WORK TO COMPLETE: Only the lines of the data holding the string "that" need to be returned.

[[ RECORDS FOR THE TASK open ]]

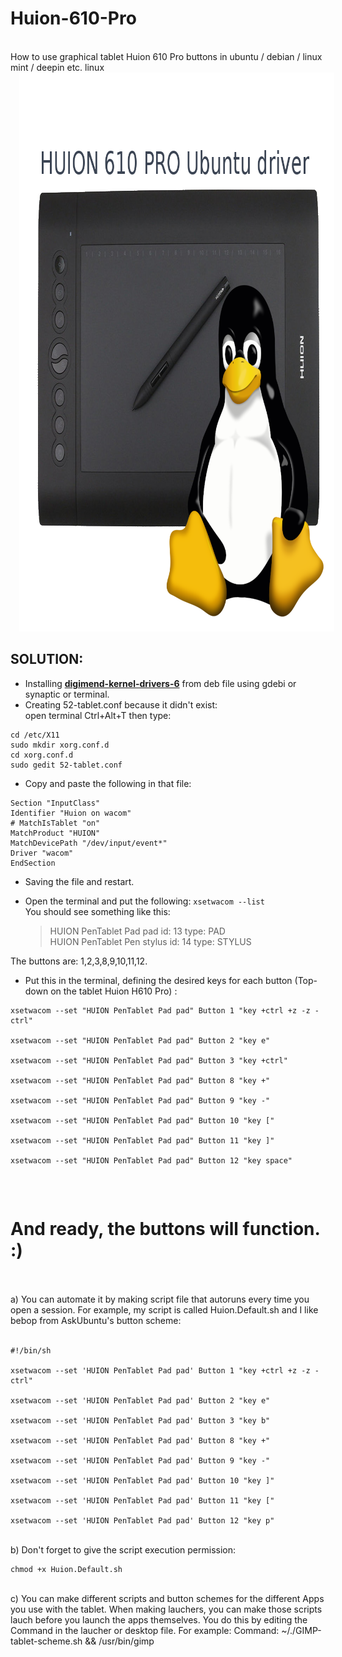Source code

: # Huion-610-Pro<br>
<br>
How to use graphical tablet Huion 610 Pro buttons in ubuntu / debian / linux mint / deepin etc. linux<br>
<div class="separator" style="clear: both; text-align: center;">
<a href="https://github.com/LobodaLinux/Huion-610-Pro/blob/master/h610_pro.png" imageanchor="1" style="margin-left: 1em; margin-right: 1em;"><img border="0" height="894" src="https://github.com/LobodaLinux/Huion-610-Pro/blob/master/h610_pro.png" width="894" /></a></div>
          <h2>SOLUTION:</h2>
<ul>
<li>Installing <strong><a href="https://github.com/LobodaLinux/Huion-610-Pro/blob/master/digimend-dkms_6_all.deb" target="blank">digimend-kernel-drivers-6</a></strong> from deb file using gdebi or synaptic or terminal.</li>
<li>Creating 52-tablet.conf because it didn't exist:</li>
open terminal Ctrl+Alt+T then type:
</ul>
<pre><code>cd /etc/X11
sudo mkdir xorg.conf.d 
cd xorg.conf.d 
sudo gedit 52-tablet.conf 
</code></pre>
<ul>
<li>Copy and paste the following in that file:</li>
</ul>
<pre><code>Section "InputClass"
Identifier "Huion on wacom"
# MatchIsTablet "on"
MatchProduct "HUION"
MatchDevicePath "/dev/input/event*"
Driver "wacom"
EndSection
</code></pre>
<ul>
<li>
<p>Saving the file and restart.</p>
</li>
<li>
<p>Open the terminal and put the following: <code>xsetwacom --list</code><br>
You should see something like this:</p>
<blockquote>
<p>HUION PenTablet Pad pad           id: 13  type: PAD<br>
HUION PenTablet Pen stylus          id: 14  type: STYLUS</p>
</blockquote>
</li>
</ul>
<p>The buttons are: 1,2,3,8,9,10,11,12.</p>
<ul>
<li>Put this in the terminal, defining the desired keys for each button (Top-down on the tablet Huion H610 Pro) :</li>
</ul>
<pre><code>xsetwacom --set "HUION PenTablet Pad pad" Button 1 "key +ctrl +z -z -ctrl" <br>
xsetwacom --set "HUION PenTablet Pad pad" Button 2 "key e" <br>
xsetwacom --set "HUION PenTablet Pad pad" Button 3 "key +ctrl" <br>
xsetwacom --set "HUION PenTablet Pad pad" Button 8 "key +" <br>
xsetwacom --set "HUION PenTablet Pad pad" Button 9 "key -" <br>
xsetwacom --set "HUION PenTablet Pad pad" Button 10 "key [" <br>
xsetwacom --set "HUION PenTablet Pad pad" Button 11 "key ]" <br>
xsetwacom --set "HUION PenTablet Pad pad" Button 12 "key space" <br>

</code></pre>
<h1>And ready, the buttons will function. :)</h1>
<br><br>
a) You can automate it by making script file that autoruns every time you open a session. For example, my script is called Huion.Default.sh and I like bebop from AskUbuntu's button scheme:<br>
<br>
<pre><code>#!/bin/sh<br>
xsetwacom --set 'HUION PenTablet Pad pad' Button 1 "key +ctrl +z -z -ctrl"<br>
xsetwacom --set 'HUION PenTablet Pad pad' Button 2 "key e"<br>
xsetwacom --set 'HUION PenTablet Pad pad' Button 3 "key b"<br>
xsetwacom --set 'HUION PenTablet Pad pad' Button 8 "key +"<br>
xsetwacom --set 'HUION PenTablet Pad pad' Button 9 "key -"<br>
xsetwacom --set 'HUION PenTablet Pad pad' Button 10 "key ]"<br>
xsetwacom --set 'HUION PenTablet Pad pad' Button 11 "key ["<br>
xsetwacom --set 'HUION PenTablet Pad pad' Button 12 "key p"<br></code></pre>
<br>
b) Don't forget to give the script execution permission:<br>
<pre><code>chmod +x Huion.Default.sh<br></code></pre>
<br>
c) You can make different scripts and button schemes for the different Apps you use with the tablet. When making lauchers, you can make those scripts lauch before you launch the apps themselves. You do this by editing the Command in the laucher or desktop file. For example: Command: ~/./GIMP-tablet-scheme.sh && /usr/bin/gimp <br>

[[ RECORDS FOR THE TASK closed ]]

RESULT OF THE EXERCISE:
<li>Copy and paste the following in that file:</li>
a) You can automate it by making script file that autoruns every time you open a session. For example, my script is called Huion.Default.sh and I like bebop from AskUbuntu's button scheme:<br>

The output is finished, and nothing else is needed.